My hardware is a mix of SSD (sata), HD’s (sata) and HD (IDE)…
I had posted problems with a version uplift were I discovered the root problem I hit was my configuration.nix was pointed (incorrectly) at `/dev/sdc)
I’ve since noticed that it seems the mapping of /dev/sda changes on reboot - and my boot drive, which was /dev/sdc changed to /dev/sda after a reboot… and has now again flipped back to /dev/sdc
I do understand that using /dev/disk/by-id/ or other options under /dev/disk which are more static than the legacy /dev/sdX are safer. However, I wonder why the generated configuration.nix decided to use /dev/sda.
So a few questions
Why does configuration.nix end up with /dev/sda in the generated file?

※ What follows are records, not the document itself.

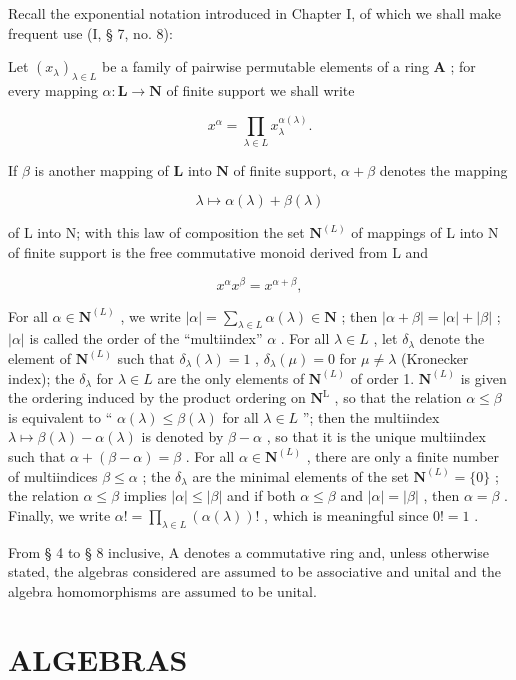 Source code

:Recall the exponential notation introduced in Chapter I, of which we shall make frequent use (I, § 7, no. 8):

Let \((x_{\lambda})_{\lambda \in L}\) be a family of pairwise permutable elements of a ring \(\mathbf{A}\) ; for every mapping \(\alpha: \mathbf{L} \to \mathbf{N}\) of finite support we shall write

\[
x ^ {\alpha} = \prod_ {\lambda \in L} x _ {\lambda} ^ {\alpha (\lambda)}.
\]

If \(\beta\) is another mapping of \(\mathbf{L}\) into \(\mathbf{N}\) of finite support, \(\alpha + \beta\) denotes the mapping

\[
\lambda \mapsto \alpha (\lambda) + \beta (\lambda)
\]

of L into N; with this law of composition the set \(\mathbf{N}^{(L)}\) of mappings of L into N of finite support is the free commutative monoid derived from L and

\[
x ^ {\alpha} x ^ {\beta} = x ^ {\alpha + \beta},
\]

For all \(\alpha \in \mathbf{N}^{(L)}\) , we write \(|\alpha| = \sum_{\lambda \in L} \alpha(\lambda) \in \mathbf{N}\) ; then \(|\alpha + \beta| = |\alpha| + |\beta|\) ; \(|\alpha|\) is called the order of the ``multiindex'' \(\alpha\) . For all \(\lambda \in L\) , let \(\delta_{\lambda}\) denote the element of \(\mathbf{N}^{(L)}\) such that \(\delta_{\lambda}(\lambda) = 1\) , \(\delta_{\lambda}(\mu) = 0\) for \(\mu \neq \lambda\) (Kronecker index); the \(\delta_{\lambda}\) for \(\lambda \in L\) are the only elements of \(\mathbf{N}^{(L)}\) of order 1. \(\mathbf{N}^{(L)}\) is given the ordering induced by the product ordering on \(\mathbf{N}^{\mathrm{L}}\) , so that the relation \(\alpha \leqslant \beta\) is equivalent to `` \(\alpha(\lambda) \leqslant \beta(\lambda)\) for all \(\lambda \in L\) ''; then the multiindex \(\lambda \mapsto \beta(\lambda) - \alpha(\lambda)\) is denoted by \(\beta - \alpha\) , so that it is the unique multiindex such that \(\alpha + (\beta - \alpha) = \beta\) . For all \(\alpha \in \mathbf{N}^{(L)}\) , there are only a finite number of multiindices \(\beta \leqslant \alpha\) ; the \(\delta_{\lambda}\) are the minimal elements of the set \(\mathbf{N}^{(L)} = \{0\}\) ; the relation \(\alpha \leqslant \beta\) implies \(|\alpha| \leqslant |\beta|\) and if both \(\alpha \leqslant \beta\) and \(|\alpha| = |\beta|\) , then \(\alpha = \beta\) . Finally, we write \(\alpha! = \prod_{\lambda \in L} (\alpha(\lambda))!\) , which is meaningful since \(0! = 1\) .

From § 4 to § 8 inclusive, A denotes a commutative ring and, unless otherwise stated, the algebras considered are assumed to be associative and unital and the algebra homomorphisms are assumed to be unital.

\section{ALGEBRAS}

Why does NixOS seems to renumber my drives on reboot? Historically with other Linux distros, the name would only change if hardware changes happened.

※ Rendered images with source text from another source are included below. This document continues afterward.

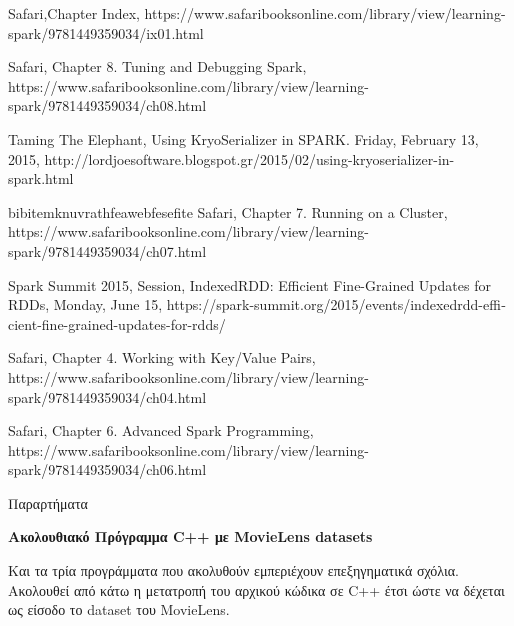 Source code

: \documentclass{report}
\begin{document}
{\begin{thebibliography}{9}
\textlatin{Safari,Chapter Index, https://www.safaribooksonline.com/library/view/learning-spark/9781449359034/ix01.html}

\textlatin{Safari, Chapter 8. Tuning and Debugging Spark, https://www.safaribooksonline.com/library/view/learning-spark/9781449359034/ch08.html}

\textlatin{Taming The Elephant, Using KryoSerializer in SPARK. Friday, February 13, 2015, http://lordjoesoftware.blogspot.gr/2015/02/using-kryoserializer-in-spark.html}

bibitem{knuvrathfeawebfesefite} 
\textlatin{Safari, Chapter 7. Running on a Cluster, https://www.safaribooksonline.com/library/view/learning-spark/9781449359034/ch07.html}

\textlatin{Spark Summit 2015, Session, IndexedRDD: Efficient Fine-Grained Updates for RDDs, Monday, June 15, https://spark-summit.org/2015/events/indexedrdd-efficient-fine-grained-updates-for-rdds/}

\textlatin{Safari, Chapter 4. Working with Key/Value Pairs, https://www.safaribooksonline.com/library/view/learning-spark/9781449359034/ch04.html}

\textlatin{Safari, Chapter 6. Advanced Spark Programming, https://www.safaribooksonline.com/library/view/learning-spark/9781449359034/ch06.html}






\end{thebibliography}

\newpage

\begin{center}
\LARGE{Παραρτήματα}
\end{center}

\vspace{5mm}

\textbf{\large{Ακολουθιακό Πρόγραμμα \textlatin{C++} με \textlatin{MovieLens datasets}}}

\vspace{5mm}

Και τα τρία προγράμματα που ακολυθούν εμπεριέχουν επεξηγηματικά σχόλια. 
\\
Ακολουθεί από κάτω η μετατροπή του αρχικού κώδικα σε \textlatin{C++} έτσι ώστε να δέχεται ως είσοδο το \textlatin{dataset} του \textlatin{MovieLens}.


}
\end{document}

What is the best practice for specifying boot.loader.grub.device = "/dev/sda";?
I’ve got 3 systems with NixOS currently. Two are a bit more ‘legacy’ - as evidenced that one of them has an IDE drive in it.
Only the 2 systems that have grub defined in the configuration.nix have this issue - because the problem is with the grub configuration (unsurprisingly).

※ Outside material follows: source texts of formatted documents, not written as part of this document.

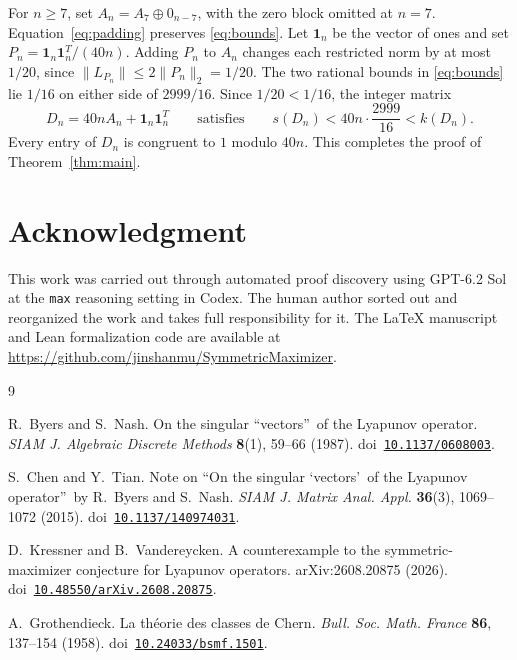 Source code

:\documentclass[11pt,letterpaper]{article}
\newcommand{\doi}[1]{\mbox{doi \href{https://doi.org/#1}{\nolinkurl{#1}}}}
\begin{document}
For \(n\ge7\), set \(A_n=A_7\oplus0_{n-7}\), with the zero block
omitted at \(n=7\). Equation~\eqref{eq:padding} preserves
\eqref{eq:bounds}. Let \(\mathbf 1_n\) be the vector of ones and
set \(P_n=\mathbf 1_n\mathbf 1_n^T/(40n)\). Adding \(P_n\) to
\(A_n\) changes each restricted norm by at most \(1/20\), since
\(\|L_{P_n}\|\le2\|P_n\|_2=1/20\).
The two rational bounds in \eqref{eq:bounds} lie \(1/16\) on
either side of \(2999/16\). Since \(1/20<1/16\), the integer matrix
\[
D_n=40nA_n+\mathbf 1_n\mathbf 1_n^T
\qquad\text{satisfies}\qquad
s(D_n)<40n\cdot\frac{2999}{16}<k(D_n).
\]
Every entry of \(D_n\) is congruent to \(1\) modulo \(40n\).
This completes the proof of Theorem~\ref{thm:main}.

\section*{Acknowledgment}
This work was carried out through automated proof discovery using
GPT-6.2 Sol at the \texttt{max} reasoning setting in Codex. The human author
sorted out and reorganized the work and takes full responsibility for it.
The \LaTeX{} manuscript and Lean formalization code are available at
\url{https://github.com/jinshanmu/SymmetricMaximizer}.

\begin{thebibliography}{9}

R.~Byers and S.~Nash.
On the singular \textquotedblleft vectors\textquotedblright\ of the
Lyapunov operator.
\emph{SIAM J. Algebraic Discrete Methods} \textbf{8}(1), 59--66 (1987).
\doi{10.1137/0608003}.

S.~Chen and Y.~Tian.
Note on \textquotedblleft On the singular \textquoteleft vectors\textquoteright\
of the Lyapunov operator\textquotedblright\ by R.~Byers and S.~Nash.
\emph{SIAM J. Matrix Anal. Appl.} \textbf{36}(3), 1069--1072 (2015).
\doi{10.1137/140974031}.

D.~Kressner and B.~Vandereycken.
A counterexample to the symmetric-maximizer conjecture for Lyapunov operators.
arXiv:2608.20875 (2026).
\doi{10.48550/arXiv.2608.20875}.

A.~Grothendieck.
La th\'eorie des classes de Chern.
\emph{Bull. Soc. Math. France} \textbf{86}, 137--154 (1958).
\doi{10.24033/bsmf.1501}.

\end{thebibliography}
\end{document}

Looking at the hardware-configuration.nix file - all 3 systems appear to describe the root filesystem by-id which is a very sane way to manage talking about hard disks.
I suspect that either - in the initial setup - I chose /dev/sda when I was going through the installer (but if I was presented with a better option I would have) - or the default(s) are done with /dev/sda for grub.
I don’t yet know enough about NixOS to figure out where this might be - and how we might affect change.
I’m still puzzled by why the numbering is changing (from /dev/sda to /dev/sdc) on this particular system. Again, this could be a race condition - and only happening because I have both SATA and IDE devices connected.
No, this is pretty normal. The kernel makes absolutely no guarantees about the order in which drives will be brought up. It can be anything from hardware components starting up faster or slower, to software like loading kernel modules happening at different times. On any distro, this should not be considered unusual.
Pretty sure you can point to the root partition with something like /dev/by-uuid/asdf and grub will automatically find the correct physical device to install onto, IIRC.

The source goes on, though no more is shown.